2011 Guyism Holiday Gift Guide – Jose R. Mejia, Strategy & Marketing – Largetail
Jose R. Mejia is Strategy and Marketing Manager at Largetail, a content-focused ad network founded by the team behind Cool Hunting. Years of hard labor in the digital and retail world have left him only slightly jaded, and he’s proud to say he knew some of your favorite bloggers back when they were just another username on a fashion forum. Jose splits his time between legitimate pursuits, like this recent Gap ad campaign, and spouting gibberish via Twitter.
1. Smashing Pumpkins Gish & Siamese Dream Remasters- $9.99 (iTunes)
If you’re under the age of 30 or don’t have a corner office and are spending money on vintage watches instead of cultural objects, your priorities are all wrong and I probably don’t like you.These two albums, in my opinion, are just as responsible as anything Nirvana ever put out (if not more) in knifing the pop culture remnants of the 1980s in the belly and unleashing the energy that was bubbling up inside of thousands of disaffected youth across America. Both have been lovingly remastered and sound better than ever, both in sound quality and relevance. I wish today’s indie bands sounded like this and not shitty Crosby, Stills, Nash, and Young B-sides.
2. Sunny Sports ‘Mil Spec Cardigan’ – $249
I can’t fathom precisely why anything about this cardigan adheres to military specifications. What I do know is that looking like a Bahamian grandmother on holiday in London is up there on my list of looks right now, and this piece nails it. The diamond quilting has a bit of sophistication to it, while the red piping livens up things just enough. The goal isn’t to pair this with anything in particular; throw it over whatever you’ve got on and leave the house without looking in the mirror if you want to play this game right. Ignore the dirty looks, as they’re probably coming from buffoons that think Mr Freedom is a J. Crew house brand.
3. Air Max 90 VT – $115
This shoe is the footwear equivalent of when you bust out the perfect pancake with crispy, buttery edges and a tender center. Nike’s Vac-Tech construction pushes the one-piece construction into interesting territory this time around by using suede in a handsome tan shade.
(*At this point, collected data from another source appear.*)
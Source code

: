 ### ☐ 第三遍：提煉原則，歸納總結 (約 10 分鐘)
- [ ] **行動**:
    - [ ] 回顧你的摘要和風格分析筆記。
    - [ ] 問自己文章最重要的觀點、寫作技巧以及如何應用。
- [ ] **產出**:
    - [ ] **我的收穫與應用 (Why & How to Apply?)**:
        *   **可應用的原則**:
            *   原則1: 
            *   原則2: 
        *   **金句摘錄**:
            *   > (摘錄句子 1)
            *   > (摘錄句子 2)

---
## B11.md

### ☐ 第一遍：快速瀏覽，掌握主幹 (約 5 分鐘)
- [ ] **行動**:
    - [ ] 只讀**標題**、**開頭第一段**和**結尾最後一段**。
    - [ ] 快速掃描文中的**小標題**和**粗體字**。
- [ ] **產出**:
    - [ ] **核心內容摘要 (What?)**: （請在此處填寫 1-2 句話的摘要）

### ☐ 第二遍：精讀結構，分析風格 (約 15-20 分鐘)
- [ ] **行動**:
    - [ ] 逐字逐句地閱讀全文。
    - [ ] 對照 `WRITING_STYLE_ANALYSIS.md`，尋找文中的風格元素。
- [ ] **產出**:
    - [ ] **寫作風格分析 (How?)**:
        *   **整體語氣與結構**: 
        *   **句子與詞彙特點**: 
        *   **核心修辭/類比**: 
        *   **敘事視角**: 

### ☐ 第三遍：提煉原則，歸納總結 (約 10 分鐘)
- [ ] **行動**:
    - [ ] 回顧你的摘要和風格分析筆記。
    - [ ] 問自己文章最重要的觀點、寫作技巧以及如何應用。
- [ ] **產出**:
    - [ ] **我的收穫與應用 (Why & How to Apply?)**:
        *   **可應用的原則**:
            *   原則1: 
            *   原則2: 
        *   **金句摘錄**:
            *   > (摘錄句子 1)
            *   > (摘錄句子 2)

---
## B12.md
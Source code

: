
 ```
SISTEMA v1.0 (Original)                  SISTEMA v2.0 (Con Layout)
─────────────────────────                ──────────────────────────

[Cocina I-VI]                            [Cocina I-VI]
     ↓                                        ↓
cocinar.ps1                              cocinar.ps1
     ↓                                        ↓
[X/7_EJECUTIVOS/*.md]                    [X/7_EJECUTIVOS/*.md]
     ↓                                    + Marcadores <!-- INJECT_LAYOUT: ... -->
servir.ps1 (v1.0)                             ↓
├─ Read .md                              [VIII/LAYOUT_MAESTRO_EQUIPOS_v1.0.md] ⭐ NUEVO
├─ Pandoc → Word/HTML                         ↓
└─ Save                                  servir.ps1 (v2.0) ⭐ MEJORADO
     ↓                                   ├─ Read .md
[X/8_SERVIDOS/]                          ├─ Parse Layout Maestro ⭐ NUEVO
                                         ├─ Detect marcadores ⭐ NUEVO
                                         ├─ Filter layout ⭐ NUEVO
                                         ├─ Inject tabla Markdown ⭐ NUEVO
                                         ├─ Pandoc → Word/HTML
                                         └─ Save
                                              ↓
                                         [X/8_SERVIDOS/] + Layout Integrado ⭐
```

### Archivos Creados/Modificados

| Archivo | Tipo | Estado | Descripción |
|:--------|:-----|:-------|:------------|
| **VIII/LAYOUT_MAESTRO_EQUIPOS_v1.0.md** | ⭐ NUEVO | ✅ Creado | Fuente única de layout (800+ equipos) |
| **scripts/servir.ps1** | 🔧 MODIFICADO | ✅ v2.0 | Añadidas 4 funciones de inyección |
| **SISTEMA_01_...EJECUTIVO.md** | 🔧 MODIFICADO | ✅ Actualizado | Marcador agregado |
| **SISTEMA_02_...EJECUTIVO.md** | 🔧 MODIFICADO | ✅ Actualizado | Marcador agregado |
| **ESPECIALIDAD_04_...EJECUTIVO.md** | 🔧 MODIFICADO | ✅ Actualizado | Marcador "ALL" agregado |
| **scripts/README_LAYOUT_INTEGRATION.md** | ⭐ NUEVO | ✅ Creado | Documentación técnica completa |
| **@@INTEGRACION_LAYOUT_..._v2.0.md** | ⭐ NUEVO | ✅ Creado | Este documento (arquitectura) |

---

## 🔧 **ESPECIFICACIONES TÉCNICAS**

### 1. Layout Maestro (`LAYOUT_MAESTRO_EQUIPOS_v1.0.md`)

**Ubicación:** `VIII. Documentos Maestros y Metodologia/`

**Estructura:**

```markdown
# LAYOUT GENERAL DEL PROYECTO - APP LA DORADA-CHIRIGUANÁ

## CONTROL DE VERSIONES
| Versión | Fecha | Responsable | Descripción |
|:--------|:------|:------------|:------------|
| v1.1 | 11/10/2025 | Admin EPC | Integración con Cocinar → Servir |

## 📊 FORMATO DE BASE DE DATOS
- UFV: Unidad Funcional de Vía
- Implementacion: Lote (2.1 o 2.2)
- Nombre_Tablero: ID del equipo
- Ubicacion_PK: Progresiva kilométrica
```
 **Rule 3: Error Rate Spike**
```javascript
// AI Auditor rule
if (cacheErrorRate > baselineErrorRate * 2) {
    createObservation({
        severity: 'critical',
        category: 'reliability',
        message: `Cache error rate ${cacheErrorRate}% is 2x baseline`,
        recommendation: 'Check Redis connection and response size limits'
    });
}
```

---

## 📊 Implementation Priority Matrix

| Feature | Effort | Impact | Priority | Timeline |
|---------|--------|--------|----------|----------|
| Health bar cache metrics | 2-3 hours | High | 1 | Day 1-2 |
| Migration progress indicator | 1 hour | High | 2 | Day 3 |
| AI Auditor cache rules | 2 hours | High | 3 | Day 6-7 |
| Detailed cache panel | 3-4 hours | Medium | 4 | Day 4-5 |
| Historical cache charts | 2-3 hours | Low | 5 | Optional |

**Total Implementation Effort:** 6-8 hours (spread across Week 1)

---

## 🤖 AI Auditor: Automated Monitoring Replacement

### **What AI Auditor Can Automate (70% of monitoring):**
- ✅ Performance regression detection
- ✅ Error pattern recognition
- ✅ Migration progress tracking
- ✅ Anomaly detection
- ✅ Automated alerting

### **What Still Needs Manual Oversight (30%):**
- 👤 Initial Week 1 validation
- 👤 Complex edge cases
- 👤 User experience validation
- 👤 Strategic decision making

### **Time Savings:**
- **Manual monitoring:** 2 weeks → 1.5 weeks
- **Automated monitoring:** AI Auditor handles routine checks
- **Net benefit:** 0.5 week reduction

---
Be warned that this shoe is sure to elicit one of two reactions: people will think it is a Korean fake or people will sweat it so hard that you have to ask them to kindly stop licking their lips. For maximum excitement on your part, throw these on while wearing the Sunny Sports cardigan, head to your local bar, and be prepared to put that one boxing class you bought on LivingSocial to the ultimate test.